Ein Film, der spannend wird
durch das, was wir nicht sehen

Titel No Country for Old Men
(No Country for Old Men)
Drehbuch Joel Coen & Ethan Coen & Cormac McCarthy
Regie Ethan Coen + Joel Coen, USA 2007
Darsteller
Tommy Lee Jones, Javier Bardem, Josh Brolin, Woody Harrelson, Kelly Macdonald, Garret Dillahunt, Tess Harper, Barry Corbin, Stephen Root, Rodger Boyce, Beth Grant, Ana Reeder, Kit Gwin, Zach Hopkins, Chip Love, Eduardo Antonio Garcia, Gene Jones, Myk Watford u.a.
Genre Krimi, Drama
Filmlänge 122 Minuten
Deutschlandstart
28. Februar 2008
Website www.miramax/no-country-for-old-men
Inhalt

1980 in Südwest-Texas: Als Llewelyn Moss, ein pensionierter Schweißer und Vietnam-Veteran, bei der Antilopenjagd im texanischen Niemandsland auf die apokalyptische Szenerie eines fehlgeschlagenen Drogendeals – ausgebrannte Fahrzeuge, tote Wachhunde, eine Gruppe mexikanischer Leichen, viel Blut – trifft, folgt er einer spontanen Eingebung und nimmt einen prall gefüllten Drogengeld-Koffer an sich. Schließlich hat er daheim eine Frau, der er gern ein besseres Leben bieten würde.

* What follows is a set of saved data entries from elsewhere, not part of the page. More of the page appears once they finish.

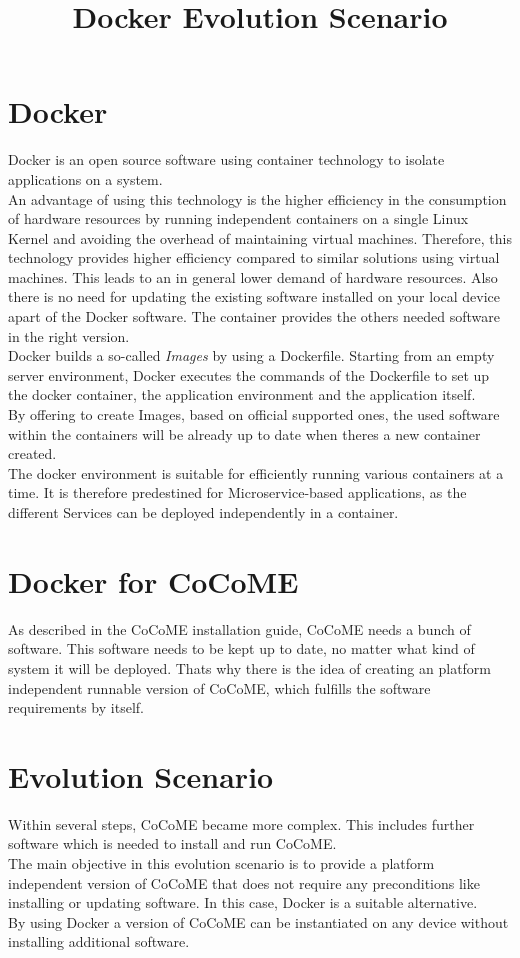\documentclass[runningheads]{llncs}
\begin{document}
\title{Docker Evolution Scenario}
\author{  }
\institute{ }
\maketitle
\section{Docker}\label{docker}
	Docker is an open source software using container technology to isolate applications on a system.\\
	An advantage of using this technology is the higher efficiency in the consumption of hardware resources by running independent containers on a single Linux Kernel and avoiding the overhead of maintaining virtual machines. Therefore, this technology provides higher efficiency compared to similar solutions using virtual machines.
	This leads to an in general lower demand of hardware resources. Also there is no need for updating the existing software installed on your local device apart of the Docker software. The container provides the others needed software in the right version.\\
	Docker builds a so-called \textit{Images} by using a Dockerfile. Starting from an empty server environment, Docker executes the commands of the Dockerfile to set up the docker container, the application environment and the application itself.\\
	By offering to create Images, based on official supported ones, the used software within the containers will be already up to date when theres a new container created.\\
	The docker environment is suitable for efficiently running various containers at a time. It is therefore predestined for Microservice-based applications, as the different Services can be deployed independently in a container. 

\section{Docker for CoCoME}
	As described in the CoCoME installation guide, CoCoME needs a bunch of software. This software needs to be kept up to date, no matter what kind of system it will be deployed. Thats why there is the idea of creating an platform independent runnable version of CoCoME, which fulfills the software requirements by itself.

\section{Evolution Scenario}
	Within several steps, CoCoME became more complex. This includes further software which is needed to install and run CoCoME.\\ 
	The main objective in this evolution scenario is to provide a platform independent version of CoCoME that does not require any preconditions like installing or updating  software. In this case, Docker is a suitable alternative.\\
	By using Docker a version of CoCoME can be instantiated on any device without installing additional software.
	
\end{document}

Dann begeht er den Fehler, nachts nochmal an den Tatort zurückzukehren, wo bereits eine Gruppe aufgebrachter mexikanischer Gangster auf ihn wartet. Und es kommt noch viel schlimmer, auch ein äußerst bizarrer, psychopathischer Serienkiller, der bis ans Herz eiskalte Anton Chigurh, ist ihm auf den Fersen. So weit Moss auch flieht, bis über die mexikanische Grenze, der wahnsinnige Chigurh kommt ihm verteufelter Weise immer näher.

Währenddessen versucht Ed Tom Bell, der melancholische, amtsmüde Sheriff des Ortes, dem blutigen Treiben, das immer weitere Kreise zieht und neue Opfer fordert, ein Ende zu bereiten. Doch welche Chancen hat er …

Was zu sagen wäre

Ein Drogendeal läuft aus dem Ruder. Neben lauter Leichen, die herumliegen und den Sheriff interessieren, liegt auch ein Koffer rum. Zwei Millionen Dollar sind da drin. Die Mexikaner stecken da mit drin, wahrscheinlich jedenfalls. Und ein Geschäftsmann in einem weitläufigen Büro in – möglicherweise – Dallas. Und dann ist da der Typ, pensionierter Schweißer, zwei Jahre Vietnam, der glaubt, dass er die zwei Millionen irgendwie sichern kann. Filme solchen Inhalts gibt es in abgewandelter Form schon so einige und also haben wir an der Kinokasse ein ziemlich klares Bild vor Augen von dem, was passieren wird.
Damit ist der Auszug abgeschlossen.